Kulihat ada pancaran kelegaan di wajah wanita tersebut. Aku mendekatinya.

“Kok malah senang Bik. Inikan rumah tuan muda juga?” Perempuan Jawa itu justru menunjukkan wajah cemberut. Terlihat lucu.

“Saya ndak suka Tuan Muda Jacob, Nyai. Orangnya sombong,” celetuknya.

Aku teringat dengan tumpukan surat yang kutemukan di kotak kayu beberapa hari lalu. Betapa Jacob sangat tidak menyukai orang berwarna.
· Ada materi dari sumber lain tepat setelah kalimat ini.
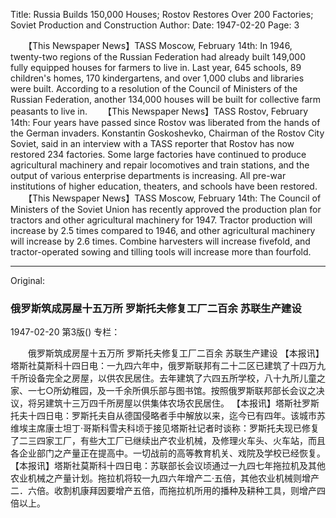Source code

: Title: Russia Builds 150,000 Houses; Rostov Restores Over 200 Factories; Soviet Production and Construction
Author:
Date: 1947-02-20
Page: 3

　　【This Newspaper News】TASS Moscow, February 14th: In 1946, twenty-two regions of the Russian Federation had already built 149,000 fully equipped houses for farmers to live in. Last year, 645 schools, 89 children's homes, 170 kindergartens, and over 1,000 clubs and libraries were built. According to a resolution of the Council of Ministers of the Russian Federation, another 134,000 houses will be built for collective farm peasants to live in.
　　【This Newspaper News】TASS Rostov, February 14th: Four years have passed since Rostov was liberated from the hands of the German invaders. Konstantin Goskoshevko, Chairman of the Rostov City Soviet, said in an interview with a TASS reporter that Rostov has now restored 234 factories. Some large factories have continued to produce agricultural machinery and repair locomotives and train stations, and the output of various enterprise departments is increasing. All pre-war institutions of higher education, theaters, and schools have been restored.
　　【This Newspaper News】TASS Moscow, February 14th: The Council of Ministers of the Soviet Union has recently approved the production plan for tractors and other agricultural machinery for 1947. Tractor production will increase by 2.5 times compared to 1946, and other agricultural machinery will increase by 2.6 times. Combine harvesters will increase fivefold, and tractor-operated sowing and tilling tools will increase more than fourfold.



<hr /> 

Original: 


### 俄罗斯筑成房屋十五万所  罗斯托夫修复工厂二百余  苏联生产建设

1947-02-20
第3版()
专栏：

　　俄罗斯筑成房屋十五万所
    罗斯托夫修复工厂二百余
    苏联生产建设
    【本报讯】塔斯社莫斯科十四日电：一九四六年中，俄罗斯联邦有二十二区已建筑了十四万九千所设备完全之房屋，以供农民居住。去年建筑了六四五所学校，八十九所儿童之家、一七○所幼稚园，及一千余所俱乐部与图书馆。按照俄罗斯联邦部长会议之决议，将另建筑十三万四千所房屋以供集体农场农民居住。
    【本报讯】塔斯社罗斯托夫十四日电：罗斯托夫自从德国侵略者手中解放以来，迄今已有四年。该城市苏维埃主席康士坦丁·哥斯科雪夫科顷于接见塔斯社记者时谈称：罗斯托夫现已修复了二三四家工厂，有些大工厂已继续出产农业机械，及修理火车头、火车站，而且各企业部门之产量正在提高中。一切战前的高等教育机关、戏院及学校已经恢复。
    【本报讯】塔斯社莫斯科十四日电：苏联部长会议顷通过一九四七年拖拉机及其他农业机械之产量计划。拖拉机将较一九四六年增产二·五倍，其他农业机械则增产二．六倍。收割机康拜因要增产五倍，而拖拉机所用的播种及耕种工具，则增产四倍以上。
Bagaimana dia menyalahkan tuan besar atas darah campuran yang dimilikinya.

“Lagipula, Tuan Muda Jacob itu su-“ Aku mendelik menunggu Bik Sina meneruskan kata-katanya. Namun, wanita berkebaya cokelat itu tampak ragu-ragu.

“Tuan Muda Jacob kenapa, Bik?” tanyaku di depannya.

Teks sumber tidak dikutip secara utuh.